Had suffered from. For he realized that her enthusiasm was infectious, that he had caught it, and that he owed his present warm elation to her presence.

He decided not to wake her. He had much to think of, anyhow, before he was ready to talk with another. He saw now that his troubles of yesterday had been sheer funk. McFee was a careful commander; if McFee saw fit to leave him off the firing line, he should not complain or question. The Whole was greater than the parts. McFee’s decision was probably inspired by Felix, anyhow-from the best of intentions.

Good old Felix! Misguided, but a good sort anyhow. He would have to see if he couldn’t intercede for Hamilton, in the reconstruction. They could not afford to hold grudges-the New Order had no place for small personal emotions. Logic and science.

There would be much to be done and he could still be useful. The next phase started today-rounding up control naturals, giving them their choice of two humane alternatives. Questioning public officials of every sort and determining whether or not they were temperamentally suited to continue to serve under the New Order. Oh, there was much to be done-he wondered why he had felt yesterday that there was no place for him.

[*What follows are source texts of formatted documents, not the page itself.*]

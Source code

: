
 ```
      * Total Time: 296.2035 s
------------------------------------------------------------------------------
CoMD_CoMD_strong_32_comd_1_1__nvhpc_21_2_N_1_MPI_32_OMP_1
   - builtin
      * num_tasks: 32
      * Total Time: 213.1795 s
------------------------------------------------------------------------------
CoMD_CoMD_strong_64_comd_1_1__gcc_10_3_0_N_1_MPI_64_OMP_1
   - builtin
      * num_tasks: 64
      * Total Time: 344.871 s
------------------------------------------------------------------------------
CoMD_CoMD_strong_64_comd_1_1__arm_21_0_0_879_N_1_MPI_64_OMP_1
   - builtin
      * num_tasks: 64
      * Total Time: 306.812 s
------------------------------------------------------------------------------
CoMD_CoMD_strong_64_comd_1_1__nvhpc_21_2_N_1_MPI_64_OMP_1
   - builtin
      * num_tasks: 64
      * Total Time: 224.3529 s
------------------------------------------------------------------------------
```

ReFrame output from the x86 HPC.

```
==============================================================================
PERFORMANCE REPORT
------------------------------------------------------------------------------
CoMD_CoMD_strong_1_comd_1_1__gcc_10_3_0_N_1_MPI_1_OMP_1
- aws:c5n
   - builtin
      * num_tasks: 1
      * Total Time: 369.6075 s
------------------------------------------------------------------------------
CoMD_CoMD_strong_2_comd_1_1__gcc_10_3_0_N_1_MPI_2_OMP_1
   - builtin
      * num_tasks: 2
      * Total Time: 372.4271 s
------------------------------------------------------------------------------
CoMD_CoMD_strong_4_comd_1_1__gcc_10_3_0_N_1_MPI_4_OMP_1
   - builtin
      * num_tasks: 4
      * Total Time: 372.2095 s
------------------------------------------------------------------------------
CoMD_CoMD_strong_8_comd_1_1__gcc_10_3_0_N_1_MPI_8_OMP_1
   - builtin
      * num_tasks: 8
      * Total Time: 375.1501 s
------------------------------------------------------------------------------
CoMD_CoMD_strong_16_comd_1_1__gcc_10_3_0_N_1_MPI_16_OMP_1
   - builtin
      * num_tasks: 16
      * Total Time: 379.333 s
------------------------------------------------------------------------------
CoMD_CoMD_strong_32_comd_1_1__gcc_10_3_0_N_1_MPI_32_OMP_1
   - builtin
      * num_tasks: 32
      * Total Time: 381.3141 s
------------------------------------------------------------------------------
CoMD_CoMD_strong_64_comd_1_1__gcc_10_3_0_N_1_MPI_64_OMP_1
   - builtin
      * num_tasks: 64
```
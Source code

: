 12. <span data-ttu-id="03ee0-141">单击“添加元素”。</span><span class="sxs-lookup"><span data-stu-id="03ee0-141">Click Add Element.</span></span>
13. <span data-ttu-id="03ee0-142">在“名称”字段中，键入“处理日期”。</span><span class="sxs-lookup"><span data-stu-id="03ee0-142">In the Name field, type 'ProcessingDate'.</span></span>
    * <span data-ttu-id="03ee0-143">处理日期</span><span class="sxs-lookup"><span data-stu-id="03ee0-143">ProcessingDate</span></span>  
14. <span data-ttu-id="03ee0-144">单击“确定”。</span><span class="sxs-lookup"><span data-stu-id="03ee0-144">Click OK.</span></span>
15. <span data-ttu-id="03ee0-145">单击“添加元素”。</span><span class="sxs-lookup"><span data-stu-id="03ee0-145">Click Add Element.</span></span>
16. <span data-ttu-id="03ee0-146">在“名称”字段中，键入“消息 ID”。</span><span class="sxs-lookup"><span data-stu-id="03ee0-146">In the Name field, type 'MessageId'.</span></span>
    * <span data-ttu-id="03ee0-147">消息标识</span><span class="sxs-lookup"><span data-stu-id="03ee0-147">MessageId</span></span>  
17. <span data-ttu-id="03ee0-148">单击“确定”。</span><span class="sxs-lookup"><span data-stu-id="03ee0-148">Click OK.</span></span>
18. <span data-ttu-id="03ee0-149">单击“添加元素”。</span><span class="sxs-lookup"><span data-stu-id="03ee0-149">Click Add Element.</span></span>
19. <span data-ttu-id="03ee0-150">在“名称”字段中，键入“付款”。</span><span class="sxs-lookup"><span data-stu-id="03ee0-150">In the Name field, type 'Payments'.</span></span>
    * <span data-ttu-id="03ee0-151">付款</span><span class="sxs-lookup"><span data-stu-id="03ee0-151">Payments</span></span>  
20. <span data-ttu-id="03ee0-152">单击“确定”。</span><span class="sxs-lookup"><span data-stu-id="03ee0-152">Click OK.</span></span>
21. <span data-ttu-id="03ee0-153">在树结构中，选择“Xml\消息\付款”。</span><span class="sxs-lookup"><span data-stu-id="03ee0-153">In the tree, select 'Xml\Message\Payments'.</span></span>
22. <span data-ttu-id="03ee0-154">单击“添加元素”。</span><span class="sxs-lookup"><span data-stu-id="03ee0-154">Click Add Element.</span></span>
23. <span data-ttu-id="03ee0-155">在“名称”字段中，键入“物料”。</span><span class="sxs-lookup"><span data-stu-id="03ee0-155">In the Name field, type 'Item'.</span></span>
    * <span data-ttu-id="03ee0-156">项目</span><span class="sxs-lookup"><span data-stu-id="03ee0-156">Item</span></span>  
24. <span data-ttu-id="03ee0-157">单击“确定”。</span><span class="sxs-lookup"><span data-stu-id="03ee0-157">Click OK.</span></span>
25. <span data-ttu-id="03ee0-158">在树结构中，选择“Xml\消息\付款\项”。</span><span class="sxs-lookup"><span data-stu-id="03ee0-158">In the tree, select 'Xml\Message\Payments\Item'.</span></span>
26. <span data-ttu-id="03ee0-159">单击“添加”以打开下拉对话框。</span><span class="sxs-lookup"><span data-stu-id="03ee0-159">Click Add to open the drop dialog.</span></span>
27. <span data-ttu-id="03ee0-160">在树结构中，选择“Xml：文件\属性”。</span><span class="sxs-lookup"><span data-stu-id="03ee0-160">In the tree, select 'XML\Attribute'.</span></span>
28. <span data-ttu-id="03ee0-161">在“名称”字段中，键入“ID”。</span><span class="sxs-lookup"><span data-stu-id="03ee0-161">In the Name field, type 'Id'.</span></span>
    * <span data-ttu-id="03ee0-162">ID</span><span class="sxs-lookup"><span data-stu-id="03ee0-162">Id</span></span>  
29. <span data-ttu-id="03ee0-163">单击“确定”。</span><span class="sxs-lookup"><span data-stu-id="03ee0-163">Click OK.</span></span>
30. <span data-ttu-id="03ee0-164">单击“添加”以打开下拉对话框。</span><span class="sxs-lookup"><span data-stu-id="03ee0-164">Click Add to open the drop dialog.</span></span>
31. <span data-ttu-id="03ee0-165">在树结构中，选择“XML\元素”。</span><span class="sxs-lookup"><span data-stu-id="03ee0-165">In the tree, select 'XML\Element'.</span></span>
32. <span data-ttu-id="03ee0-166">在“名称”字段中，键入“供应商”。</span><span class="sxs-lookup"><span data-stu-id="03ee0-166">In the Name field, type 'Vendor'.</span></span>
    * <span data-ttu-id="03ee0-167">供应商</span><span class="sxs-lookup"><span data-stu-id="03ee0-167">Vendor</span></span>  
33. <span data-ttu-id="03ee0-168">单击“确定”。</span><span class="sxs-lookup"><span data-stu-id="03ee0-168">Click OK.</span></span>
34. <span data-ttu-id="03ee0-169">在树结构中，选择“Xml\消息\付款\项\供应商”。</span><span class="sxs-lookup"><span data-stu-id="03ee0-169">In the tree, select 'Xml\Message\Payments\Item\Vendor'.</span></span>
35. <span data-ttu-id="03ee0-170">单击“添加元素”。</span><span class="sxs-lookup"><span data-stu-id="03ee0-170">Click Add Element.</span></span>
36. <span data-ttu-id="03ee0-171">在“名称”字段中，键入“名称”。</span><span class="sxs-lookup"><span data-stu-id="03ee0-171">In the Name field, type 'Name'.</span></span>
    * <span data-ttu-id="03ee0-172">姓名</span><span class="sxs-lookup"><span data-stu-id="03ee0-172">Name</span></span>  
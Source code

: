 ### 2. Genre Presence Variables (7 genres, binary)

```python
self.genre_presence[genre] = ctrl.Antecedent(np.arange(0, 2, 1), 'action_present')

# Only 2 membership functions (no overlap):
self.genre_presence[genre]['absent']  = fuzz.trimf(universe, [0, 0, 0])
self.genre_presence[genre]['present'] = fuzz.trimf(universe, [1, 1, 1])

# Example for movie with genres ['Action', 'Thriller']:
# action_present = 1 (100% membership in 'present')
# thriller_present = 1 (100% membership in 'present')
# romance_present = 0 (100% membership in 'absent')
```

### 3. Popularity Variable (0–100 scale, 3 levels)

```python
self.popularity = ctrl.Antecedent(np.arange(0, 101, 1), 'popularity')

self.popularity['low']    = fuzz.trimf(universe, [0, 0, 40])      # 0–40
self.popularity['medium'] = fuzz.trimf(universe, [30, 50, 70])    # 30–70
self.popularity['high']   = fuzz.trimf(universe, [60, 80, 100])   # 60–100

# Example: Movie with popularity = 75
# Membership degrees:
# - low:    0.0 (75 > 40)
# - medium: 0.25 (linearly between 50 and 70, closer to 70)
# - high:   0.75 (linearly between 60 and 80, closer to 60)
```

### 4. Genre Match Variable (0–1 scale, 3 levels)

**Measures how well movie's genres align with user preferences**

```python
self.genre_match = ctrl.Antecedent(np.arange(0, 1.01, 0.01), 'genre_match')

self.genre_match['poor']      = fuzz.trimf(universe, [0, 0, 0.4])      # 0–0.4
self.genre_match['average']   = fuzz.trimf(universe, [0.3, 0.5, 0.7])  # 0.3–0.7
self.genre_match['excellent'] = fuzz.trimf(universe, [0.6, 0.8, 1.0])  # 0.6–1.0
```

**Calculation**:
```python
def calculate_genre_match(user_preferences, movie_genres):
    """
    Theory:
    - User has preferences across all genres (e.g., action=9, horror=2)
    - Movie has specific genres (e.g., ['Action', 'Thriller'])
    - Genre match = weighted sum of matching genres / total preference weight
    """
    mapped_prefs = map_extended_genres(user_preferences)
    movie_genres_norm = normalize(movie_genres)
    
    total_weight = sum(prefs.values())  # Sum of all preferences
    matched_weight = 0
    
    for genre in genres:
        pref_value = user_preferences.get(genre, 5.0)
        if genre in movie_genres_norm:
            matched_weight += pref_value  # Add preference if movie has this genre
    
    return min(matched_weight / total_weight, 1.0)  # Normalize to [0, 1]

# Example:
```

Had he been as skilled in psychologies as he was in mathematics he might possibly have recognized his own pattern for what it was-religious enthusiasm, the desire to be a part of a greater whole and to surrender one’s own little worries to the keeping of an over-being. He had been told, no doubt, in his early instruction, that revolutionary political movements and crusading religions were the same type-form process, differing only in verbal tags and creeds, but he had never experienced either one before. In consequence, he failed to recognize what had happened to him. Religious frenzy? What nonsense-he believed himself to be an extremely hard-headed agnostic.

She opened her eyes, saw him and smiled, without moving. “Good morning,” she said.

“Good morning, good morning,” he agreed. “I neglected to ask your name yesterday.”

“My name is Marion,” she answered. “What is yours?”